* _Provided records_
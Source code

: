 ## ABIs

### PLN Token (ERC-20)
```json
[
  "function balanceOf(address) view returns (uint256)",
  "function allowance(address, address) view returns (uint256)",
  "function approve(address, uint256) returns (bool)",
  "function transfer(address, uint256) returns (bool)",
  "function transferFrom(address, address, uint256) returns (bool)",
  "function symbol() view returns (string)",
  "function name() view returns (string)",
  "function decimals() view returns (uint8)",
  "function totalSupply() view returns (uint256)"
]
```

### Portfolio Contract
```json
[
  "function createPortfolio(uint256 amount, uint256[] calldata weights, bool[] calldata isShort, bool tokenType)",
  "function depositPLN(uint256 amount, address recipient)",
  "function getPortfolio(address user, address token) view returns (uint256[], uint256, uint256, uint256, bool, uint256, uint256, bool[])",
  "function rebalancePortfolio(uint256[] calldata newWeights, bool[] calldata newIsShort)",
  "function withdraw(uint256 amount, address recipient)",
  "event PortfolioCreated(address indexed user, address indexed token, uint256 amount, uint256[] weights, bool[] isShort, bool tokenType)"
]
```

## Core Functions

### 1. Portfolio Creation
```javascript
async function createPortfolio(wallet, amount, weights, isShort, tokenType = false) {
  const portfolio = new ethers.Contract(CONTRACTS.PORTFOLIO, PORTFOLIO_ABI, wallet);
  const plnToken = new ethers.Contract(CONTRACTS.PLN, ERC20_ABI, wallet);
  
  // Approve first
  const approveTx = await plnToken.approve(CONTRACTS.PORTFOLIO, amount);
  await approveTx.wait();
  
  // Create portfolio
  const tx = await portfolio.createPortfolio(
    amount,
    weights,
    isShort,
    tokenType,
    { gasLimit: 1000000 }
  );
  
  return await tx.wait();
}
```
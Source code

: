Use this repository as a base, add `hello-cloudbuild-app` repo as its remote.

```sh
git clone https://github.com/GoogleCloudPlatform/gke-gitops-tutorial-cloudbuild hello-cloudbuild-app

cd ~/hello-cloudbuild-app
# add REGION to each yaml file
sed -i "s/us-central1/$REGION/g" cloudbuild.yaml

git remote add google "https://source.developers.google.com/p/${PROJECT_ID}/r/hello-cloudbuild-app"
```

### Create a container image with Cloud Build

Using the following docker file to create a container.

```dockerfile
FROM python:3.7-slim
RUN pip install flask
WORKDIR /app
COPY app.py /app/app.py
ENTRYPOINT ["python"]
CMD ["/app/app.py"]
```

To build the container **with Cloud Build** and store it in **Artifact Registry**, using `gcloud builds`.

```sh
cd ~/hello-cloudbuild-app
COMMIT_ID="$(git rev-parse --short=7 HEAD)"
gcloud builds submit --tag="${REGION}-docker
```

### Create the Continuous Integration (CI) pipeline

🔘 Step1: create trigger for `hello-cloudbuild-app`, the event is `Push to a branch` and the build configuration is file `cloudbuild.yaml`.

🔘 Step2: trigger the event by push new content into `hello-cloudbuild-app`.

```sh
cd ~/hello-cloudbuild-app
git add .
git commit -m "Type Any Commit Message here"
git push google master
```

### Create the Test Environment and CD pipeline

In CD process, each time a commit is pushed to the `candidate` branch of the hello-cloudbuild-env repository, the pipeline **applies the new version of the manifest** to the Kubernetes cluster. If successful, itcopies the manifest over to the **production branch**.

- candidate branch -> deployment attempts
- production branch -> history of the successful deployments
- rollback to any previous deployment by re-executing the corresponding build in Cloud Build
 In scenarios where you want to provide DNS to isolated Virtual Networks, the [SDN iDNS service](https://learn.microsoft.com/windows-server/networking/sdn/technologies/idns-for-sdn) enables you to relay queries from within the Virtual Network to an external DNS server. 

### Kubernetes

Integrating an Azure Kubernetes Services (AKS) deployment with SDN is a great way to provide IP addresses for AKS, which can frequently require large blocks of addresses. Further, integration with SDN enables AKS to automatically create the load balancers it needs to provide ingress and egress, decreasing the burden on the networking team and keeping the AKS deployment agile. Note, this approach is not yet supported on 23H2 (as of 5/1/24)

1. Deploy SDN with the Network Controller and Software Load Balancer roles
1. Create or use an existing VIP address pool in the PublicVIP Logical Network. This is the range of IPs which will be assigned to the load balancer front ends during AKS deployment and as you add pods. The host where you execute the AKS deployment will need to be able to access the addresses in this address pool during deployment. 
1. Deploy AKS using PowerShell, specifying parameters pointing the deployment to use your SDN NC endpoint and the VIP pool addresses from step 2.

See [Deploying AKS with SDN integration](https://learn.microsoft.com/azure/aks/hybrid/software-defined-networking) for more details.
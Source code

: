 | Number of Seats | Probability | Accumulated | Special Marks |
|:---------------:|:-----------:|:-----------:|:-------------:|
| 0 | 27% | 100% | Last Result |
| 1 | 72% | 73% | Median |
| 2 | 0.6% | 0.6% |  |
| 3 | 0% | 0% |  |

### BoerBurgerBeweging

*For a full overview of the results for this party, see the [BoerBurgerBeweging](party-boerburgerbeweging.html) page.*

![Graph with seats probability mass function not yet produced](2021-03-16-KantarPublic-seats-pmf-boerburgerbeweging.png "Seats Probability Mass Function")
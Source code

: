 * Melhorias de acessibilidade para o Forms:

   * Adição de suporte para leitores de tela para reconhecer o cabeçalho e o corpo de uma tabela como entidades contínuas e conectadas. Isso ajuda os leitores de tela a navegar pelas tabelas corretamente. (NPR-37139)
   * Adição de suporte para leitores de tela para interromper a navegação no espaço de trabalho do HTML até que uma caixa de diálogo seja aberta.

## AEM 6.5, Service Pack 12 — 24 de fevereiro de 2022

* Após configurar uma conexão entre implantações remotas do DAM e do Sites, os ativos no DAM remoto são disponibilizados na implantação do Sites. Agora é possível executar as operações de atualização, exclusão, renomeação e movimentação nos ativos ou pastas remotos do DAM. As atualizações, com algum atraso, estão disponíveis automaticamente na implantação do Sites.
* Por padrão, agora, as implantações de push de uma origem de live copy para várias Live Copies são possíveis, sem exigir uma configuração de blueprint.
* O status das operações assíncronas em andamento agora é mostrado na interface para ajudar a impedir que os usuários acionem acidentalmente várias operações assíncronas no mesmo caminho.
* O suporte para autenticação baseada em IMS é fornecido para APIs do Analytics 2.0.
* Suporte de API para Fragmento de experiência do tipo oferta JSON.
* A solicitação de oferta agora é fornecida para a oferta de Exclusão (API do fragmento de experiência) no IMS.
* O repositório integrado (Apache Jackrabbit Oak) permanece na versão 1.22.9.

* _Work task_
Retype the entries above exactly, but only from the line containing "- rollback to" through the line containing "1. Deploy SDN", both included.

* _Result_
- rollback to any previous deployment by re-executing the corresponding build in Cloud Build
 In scenarios where you want to provide DNS to isolated Virtual Networks, the [SDN iDNS service](https://learn.microsoft.com/windows-server/networking/sdn/technologies/idns-for-sdn) enables you to relay queries from within the Virtual Network to an external DNS server. 

### Kubernetes

Integrating an Azure Kubernetes Services (AKS) deployment with SDN is a great way to provide IP addresses for AKS, which can frequently require large blocks of addresses. Further, integration with SDN enables AKS to automatically create the load balancers it needs to provide ingress and egress, decreasing the burden on the networking team and keeping the AKS deployment agile. Note, this approach is not yet supported on 23H2 (as of 5/1/24)

1. Deploy SDN with the Network Controller and Software Load Balancer roles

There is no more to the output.